> _MATERIALS PROVIDED_

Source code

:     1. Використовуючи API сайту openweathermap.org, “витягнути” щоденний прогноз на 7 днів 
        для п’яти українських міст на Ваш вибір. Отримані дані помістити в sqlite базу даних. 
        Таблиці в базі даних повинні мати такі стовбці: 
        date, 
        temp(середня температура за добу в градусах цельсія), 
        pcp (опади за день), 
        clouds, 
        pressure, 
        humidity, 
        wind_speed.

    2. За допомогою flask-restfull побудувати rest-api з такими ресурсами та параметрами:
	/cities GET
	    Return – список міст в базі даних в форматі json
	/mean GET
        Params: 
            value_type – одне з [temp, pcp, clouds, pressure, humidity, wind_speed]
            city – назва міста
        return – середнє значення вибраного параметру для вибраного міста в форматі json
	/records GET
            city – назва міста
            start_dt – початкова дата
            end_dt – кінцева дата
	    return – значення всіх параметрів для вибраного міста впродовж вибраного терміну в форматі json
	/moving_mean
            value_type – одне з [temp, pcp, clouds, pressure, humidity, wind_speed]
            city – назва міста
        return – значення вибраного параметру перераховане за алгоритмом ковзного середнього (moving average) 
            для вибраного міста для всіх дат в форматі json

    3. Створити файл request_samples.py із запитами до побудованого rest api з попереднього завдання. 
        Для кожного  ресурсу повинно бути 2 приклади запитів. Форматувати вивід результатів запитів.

> _TASK STATEMENT_
Search the listing above for the lines with "start_dt – початкова дата" and "3. Створити файл", then output those lines and all lines between them exactly.

> _RESPONSE TO THE TASK_
            start_dt – початкова дата
            end_dt – кінцева дата
	    return – значення всіх параметрів для вибраного міста впродовж вибраного терміну в форматі json
	/moving_mean
            value_type – одне з [temp, pcp, clouds, pressure, humidity, wind_speed]
            city – назва міста
        return – значення вибраного параметру перераховане за алгоритмом ковзного середнього (moving average) 
            для вибраного міста для всіх дат в форматі json

    3. Створити файл request_samples.py із запитами до побудованого rest api з попереднього завдання. 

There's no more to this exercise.